-- Listed records --
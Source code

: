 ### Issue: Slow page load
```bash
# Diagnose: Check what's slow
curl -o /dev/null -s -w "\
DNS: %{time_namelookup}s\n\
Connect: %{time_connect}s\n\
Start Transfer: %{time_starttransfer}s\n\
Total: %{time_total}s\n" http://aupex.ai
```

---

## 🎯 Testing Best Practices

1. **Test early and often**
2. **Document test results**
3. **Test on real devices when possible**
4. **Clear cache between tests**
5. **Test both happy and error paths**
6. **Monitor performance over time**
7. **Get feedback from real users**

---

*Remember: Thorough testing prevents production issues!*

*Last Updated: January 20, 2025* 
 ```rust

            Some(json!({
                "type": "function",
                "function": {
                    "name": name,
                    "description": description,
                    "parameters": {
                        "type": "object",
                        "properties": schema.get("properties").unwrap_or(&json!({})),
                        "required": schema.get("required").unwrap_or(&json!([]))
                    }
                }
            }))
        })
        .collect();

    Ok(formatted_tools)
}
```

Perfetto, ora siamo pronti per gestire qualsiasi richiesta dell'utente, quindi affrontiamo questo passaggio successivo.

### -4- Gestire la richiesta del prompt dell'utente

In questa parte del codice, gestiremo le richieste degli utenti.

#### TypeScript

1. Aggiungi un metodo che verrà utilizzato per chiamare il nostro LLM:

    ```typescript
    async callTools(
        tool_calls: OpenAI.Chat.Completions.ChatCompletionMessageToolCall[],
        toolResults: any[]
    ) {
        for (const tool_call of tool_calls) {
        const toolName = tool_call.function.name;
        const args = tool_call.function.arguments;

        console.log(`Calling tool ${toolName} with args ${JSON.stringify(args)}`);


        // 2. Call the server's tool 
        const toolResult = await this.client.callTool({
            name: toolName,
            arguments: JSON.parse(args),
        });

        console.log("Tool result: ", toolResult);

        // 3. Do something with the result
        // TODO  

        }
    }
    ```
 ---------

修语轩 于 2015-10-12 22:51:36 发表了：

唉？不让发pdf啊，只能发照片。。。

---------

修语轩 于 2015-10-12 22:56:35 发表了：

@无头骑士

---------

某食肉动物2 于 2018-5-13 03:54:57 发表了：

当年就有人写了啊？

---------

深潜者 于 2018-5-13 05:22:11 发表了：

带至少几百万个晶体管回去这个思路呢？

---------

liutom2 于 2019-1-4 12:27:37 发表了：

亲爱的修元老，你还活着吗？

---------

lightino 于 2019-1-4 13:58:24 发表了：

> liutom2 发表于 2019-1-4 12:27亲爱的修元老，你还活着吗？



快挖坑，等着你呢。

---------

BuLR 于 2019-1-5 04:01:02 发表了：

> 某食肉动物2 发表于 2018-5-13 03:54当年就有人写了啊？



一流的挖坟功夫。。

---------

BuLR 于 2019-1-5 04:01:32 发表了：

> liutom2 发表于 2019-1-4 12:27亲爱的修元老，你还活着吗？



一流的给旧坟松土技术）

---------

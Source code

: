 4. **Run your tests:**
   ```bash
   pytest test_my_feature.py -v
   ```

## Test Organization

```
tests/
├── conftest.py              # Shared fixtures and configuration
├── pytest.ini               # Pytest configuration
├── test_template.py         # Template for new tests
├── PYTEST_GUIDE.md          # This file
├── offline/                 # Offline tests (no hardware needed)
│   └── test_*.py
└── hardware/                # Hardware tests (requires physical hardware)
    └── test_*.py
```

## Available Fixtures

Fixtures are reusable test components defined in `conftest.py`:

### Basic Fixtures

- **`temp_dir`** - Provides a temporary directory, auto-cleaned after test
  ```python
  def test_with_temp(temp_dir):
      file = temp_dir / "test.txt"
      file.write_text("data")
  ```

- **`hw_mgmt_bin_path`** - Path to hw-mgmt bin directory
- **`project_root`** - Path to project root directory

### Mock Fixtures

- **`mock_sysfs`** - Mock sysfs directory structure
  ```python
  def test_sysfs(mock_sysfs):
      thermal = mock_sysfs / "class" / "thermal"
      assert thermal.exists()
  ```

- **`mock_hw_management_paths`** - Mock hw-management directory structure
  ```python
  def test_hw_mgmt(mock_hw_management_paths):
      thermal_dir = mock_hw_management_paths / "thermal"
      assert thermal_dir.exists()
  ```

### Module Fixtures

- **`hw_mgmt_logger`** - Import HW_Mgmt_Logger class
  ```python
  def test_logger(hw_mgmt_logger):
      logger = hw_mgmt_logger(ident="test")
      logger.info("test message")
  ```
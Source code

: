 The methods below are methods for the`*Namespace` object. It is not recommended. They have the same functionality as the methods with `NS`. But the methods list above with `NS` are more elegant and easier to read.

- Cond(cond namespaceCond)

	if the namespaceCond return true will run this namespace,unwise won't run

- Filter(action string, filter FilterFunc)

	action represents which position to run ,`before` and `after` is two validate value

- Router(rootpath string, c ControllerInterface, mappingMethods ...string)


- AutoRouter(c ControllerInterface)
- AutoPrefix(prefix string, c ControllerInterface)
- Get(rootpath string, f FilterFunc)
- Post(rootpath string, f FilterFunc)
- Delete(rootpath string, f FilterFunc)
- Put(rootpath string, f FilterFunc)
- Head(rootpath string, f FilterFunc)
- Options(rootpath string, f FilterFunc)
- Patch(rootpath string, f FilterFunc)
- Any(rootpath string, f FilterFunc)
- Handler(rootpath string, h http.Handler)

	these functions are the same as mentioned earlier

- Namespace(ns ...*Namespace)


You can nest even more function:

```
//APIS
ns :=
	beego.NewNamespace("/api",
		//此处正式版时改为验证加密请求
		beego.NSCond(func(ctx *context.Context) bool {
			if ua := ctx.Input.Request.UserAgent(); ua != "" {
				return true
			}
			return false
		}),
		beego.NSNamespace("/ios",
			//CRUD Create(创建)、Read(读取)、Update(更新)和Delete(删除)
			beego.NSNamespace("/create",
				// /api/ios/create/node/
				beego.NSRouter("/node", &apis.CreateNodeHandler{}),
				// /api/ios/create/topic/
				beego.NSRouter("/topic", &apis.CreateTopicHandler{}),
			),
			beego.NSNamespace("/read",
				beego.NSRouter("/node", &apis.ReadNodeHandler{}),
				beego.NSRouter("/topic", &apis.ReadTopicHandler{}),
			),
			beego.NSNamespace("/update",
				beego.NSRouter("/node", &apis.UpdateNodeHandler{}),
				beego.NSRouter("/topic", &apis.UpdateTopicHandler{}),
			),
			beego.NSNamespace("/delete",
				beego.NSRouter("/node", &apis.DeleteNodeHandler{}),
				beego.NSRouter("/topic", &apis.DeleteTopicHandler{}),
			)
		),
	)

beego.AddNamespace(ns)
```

-- Prompt --
Take the records above and return them exactly as written.

-- Exercise output --
Source code

: ### Issue: Slow page load
```bash
# Diagnose: Check what's slow
curl -o /dev/null -s -w "\
DNS: %{time_namelookup}s\n\
Connect: %{time_connect}s\n\
Start Transfer: %{time_starttransfer}s\n\
Total: %{time_total}s\n" http://aupex.ai
```

---

## 🎯 Testing Best Practices

1. **Test early and often**
2. **Document test results**
3. **Test on real devices when possible**
4. **Clear cache between tests**
5. **Test both happy and error paths**
6. **Monitor performance over time**
7. **Get feedback from real users**

---

*Remember: Thorough testing prevents production issues!*

*Last Updated: January 20, 2025* 
 ```rust

            Some(json!({
                "type": "function",
                "function": {
                    "name": name,
                    "description": description,
                    "parameters": {
                        "type": "object",
                        "properties": schema.get("properties").unwrap_or(&json!({})),
                        "required": schema.get("required").unwrap_or(&json!([]))
                    }
                }
            }))
        })
        .collect();

    Ok(formatted_tools)
}
```

Perfetto, ora siamo pronti per gestire qualsiasi richiesta dell'utente, quindi affrontiamo questo passaggio successivo.

### -4- Gestire la richiesta del prompt dell'utente

In questa parte del codice, gestiremo le richieste degli utenti.

#### TypeScript

1. Aggiungi un metodo che verrà utilizzato per chiamare il nostro LLM:

    ```typescript
    async callTools(
        tool_calls: OpenAI.Chat.Completions.ChatCompletionMessageToolCall[],
        toolResults: any[]
    ) {
        for (const tool_call of tool_calls) {
        const toolName = tool_call.function.name;
        const args = tool_call.function.arguments;

        console.log(`Calling tool ${toolName} with args ${JSON.stringify(args)}`);


        // 2. Call the server's tool 
        const toolResult = await this.client.callTool({
            name: toolName,
            arguments: JSON.parse(args),
        });

        console.log("Tool result: ", toolResult);

        // 3. Do something with the result
        // TODO  

        }
    }
    ```
 ---------

修语轩 于 2015-10-12 22:51:36 发表了：

唉？不让发pdf啊，只能发照片。。。

---------

修语轩 于 2015-10-12 22:56:35 发表了：

@无头骑士

---------

某食肉动物2 于 2018-5-13 03:54:57 发表了：

当年就有人写了啊？

---------

深潜者 于 2018-5-13 05:22:11 发表了：

带至少几百万个晶体管回去这个思路呢？

---------

liutom2 于 2019-1-4 12:27:37 发表了：

亲爱的修元老，你还活着吗？

---------

lightino 于 2019-1-4 13:58:24 发表了：

> liutom2 发表于 2019-1-4 12:27亲爱的修元老，你还活着吗？



快挖坑，等着你呢。

---------

BuLR 于 2019-1-5 04:01:02 发表了：

> 某食肉动物2 发表于 2018-5-13 03:54当年就有人写了啊？



一流的挖坟功夫。。

---------

BuLR 于 2019-1-5 04:01:32 发表了：

> liutom2 发表于 2019-1-4 12:27亲爱的修元老，你还活着吗？



一流的给旧坟松土技术）

---------

Source code

: 4. **Run your tests:**
   ```bash
   pytest test_my_feature.py -v
   ```

## Test Organization

```
tests/
├── conftest.py              # Shared fixtures and configuration
├── pytest.ini               # Pytest configuration
├── test_template.py         # Template for new tests
├── PYTEST_GUIDE.md          # This file
├── offline/                 # Offline tests (no hardware needed)
│   └── test_*.py
└── hardware/                # Hardware tests (requires physical hardware)
    └── test_*.py
```

## Available Fixtures

Fixtures are reusable test components defined in `conftest.py`:

### Basic Fixtures

- **`temp_dir`** - Provides a temporary directory, auto-cleaned after test
  ```python
  def test_with_temp(temp_dir):
      file = temp_dir / "test.txt"
      file.write_text("data")
  ```

- **`hw_mgmt_bin_path`** - Path to hw-mgmt bin directory
- **`project_root`** - Path to project root directory

### Mock Fixtures

- **`mock_sysfs`** - Mock sysfs directory structure
  ```python
  def test_sysfs(mock_sysfs):
      thermal = mock_sysfs / "class" / "thermal"
      assert thermal.exists()
  ```

- **`mock_hw_management_paths`** - Mock hw-management directory structure
  ```python
  def test_hw_mgmt(mock_hw_management_paths):
      thermal_dir = mock_hw_management_paths / "thermal"
      assert thermal_dir.exists()
  ```

### Module Fixtures

- **`hw_mgmt_logger`** - Import HW_Mgmt_Logger class
  ```python
  def test_logger(hw_mgmt_logger):
      logger = hw_mgmt_logger(ident="test")
      logger.info("test message")
  ```
Source code

: The methods below are methods for the`*Namespace` object. It is not recommended. They have the same functionality as the methods with `NS`. But the methods list above with `NS` are more elegant and easier to read.

- Cond(cond namespaceCond)

	if the namespaceCond return true will run this namespace,unwise won't run

- Filter(action string, filter FilterFunc)

	action represents which position to run ,`before` and `after` is two validate value

- Router(rootpath string, c ControllerInterface, mappingMethods ...string)


- AutoRouter(c ControllerInterface)
- AutoPrefix(prefix string, c ControllerInterface)
- Get(rootpath string, f FilterFunc)
- Post(rootpath string, f FilterFunc)
- Delete(rootpath string, f FilterFunc)
- Put(rootpath string, f FilterFunc)
- Head(rootpath string, f FilterFunc)
- Options(rootpath string, f FilterFunc)
- Patch(rootpath string, f FilterFunc)
- Any(rootpath string, f FilterFunc)
- Handler(rootpath string, h http.Handler)

	these functions are the same as mentioned earlier

- Namespace(ns ...*Namespace)


You can nest even more function:

```
//APIS
ns :=
	beego.NewNamespace("/api",
		//此处正式版时改为验证加密请求
		beego.NSCond(func(ctx *context.Context) bool {
			if ua := ctx.Input.Request.UserAgent(); ua != "" {
				return true
			}
			return false
		}),
		beego.NSNamespace("/ios",
			//CRUD Create(创建)、Read(读取)、Update(更新)和Delete(删除)
			beego.NSNamespace("/create",
				// /api/ios/create/node/
				beego.NSRouter("/node", &apis.CreateNodeHandler{}),
				// /api/ios/create/topic/
				beego.NSRouter("/topic", &apis.CreateTopicHandler{}),
			),
			beego.NSNamespace("/read",
				beego.NSRouter("/node", &apis.ReadNodeHandler{}),
				beego.NSRouter("/topic", &apis.ReadTopicHandler{}),
			),
			beego.NSNamespace("/update",
				beego.NSRouter("/node", &apis.UpdateNodeHandler{}),
				beego.NSRouter("/topic", &apis.UpdateTopicHandler{}),
			),
			beego.NSNamespace("/delete",
				beego.NSRouter("/node", &apis.DeleteNodeHandler{}),
				beego.NSRouter("/topic", &apis.DeleteTopicHandler{}),
			)
		),
	)

beego.AddNamespace(ns)
```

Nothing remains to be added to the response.